**Exercise details:** Work through the data below and copy out every line where "Livepeer" is found.

··· Exercise data

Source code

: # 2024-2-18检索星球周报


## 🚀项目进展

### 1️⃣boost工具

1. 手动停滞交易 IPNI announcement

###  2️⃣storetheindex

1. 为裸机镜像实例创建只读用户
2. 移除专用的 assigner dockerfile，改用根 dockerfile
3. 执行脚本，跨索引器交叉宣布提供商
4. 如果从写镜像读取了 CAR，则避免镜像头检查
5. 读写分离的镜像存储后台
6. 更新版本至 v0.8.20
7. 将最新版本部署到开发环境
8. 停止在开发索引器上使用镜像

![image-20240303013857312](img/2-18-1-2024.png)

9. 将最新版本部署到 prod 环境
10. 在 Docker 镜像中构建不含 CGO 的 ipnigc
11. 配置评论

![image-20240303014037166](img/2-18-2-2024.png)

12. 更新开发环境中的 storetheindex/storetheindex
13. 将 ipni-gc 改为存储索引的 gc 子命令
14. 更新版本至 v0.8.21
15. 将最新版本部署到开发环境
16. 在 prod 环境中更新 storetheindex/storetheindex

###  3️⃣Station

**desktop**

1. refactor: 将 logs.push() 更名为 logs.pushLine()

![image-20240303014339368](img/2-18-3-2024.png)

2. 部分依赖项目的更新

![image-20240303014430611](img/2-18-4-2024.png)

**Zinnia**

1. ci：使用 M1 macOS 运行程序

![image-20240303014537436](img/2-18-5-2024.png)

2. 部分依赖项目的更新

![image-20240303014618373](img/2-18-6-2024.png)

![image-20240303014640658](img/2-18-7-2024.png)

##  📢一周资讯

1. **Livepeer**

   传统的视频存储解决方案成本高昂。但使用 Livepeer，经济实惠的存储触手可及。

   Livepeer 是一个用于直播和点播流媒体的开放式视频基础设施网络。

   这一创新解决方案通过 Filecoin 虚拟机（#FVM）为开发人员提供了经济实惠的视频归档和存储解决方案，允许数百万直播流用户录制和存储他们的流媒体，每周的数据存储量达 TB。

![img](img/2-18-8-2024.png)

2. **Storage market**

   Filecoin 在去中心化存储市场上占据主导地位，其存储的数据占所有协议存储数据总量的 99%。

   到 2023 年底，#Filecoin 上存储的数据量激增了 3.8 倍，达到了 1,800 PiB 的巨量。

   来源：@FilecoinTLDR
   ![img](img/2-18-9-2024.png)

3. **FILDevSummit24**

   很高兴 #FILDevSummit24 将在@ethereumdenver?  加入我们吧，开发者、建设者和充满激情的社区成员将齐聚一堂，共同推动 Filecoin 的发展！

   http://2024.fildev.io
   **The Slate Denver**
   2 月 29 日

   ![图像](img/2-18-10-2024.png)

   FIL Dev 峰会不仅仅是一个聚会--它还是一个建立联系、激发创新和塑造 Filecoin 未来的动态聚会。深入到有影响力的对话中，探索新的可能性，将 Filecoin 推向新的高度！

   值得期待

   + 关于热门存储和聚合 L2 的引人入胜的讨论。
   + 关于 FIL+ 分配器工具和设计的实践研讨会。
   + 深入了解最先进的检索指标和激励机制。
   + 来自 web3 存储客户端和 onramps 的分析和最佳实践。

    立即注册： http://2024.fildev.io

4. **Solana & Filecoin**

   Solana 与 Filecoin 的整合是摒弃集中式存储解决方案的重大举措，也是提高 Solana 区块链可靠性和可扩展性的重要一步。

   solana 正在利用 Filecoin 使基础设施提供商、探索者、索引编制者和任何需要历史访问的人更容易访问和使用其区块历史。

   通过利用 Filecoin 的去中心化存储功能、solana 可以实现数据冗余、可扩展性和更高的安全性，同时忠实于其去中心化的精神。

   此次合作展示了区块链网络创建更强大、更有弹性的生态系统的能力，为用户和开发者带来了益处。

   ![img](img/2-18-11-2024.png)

······

**Expected answer:**
1. **Livepeer**
   传统的视频存储解决方案成本高昂。但使用 Livepeer，经济实惠的存储触手可及。
   Livepeer 是一个用于直播和点播流媒体的开放式视频基础设施网络。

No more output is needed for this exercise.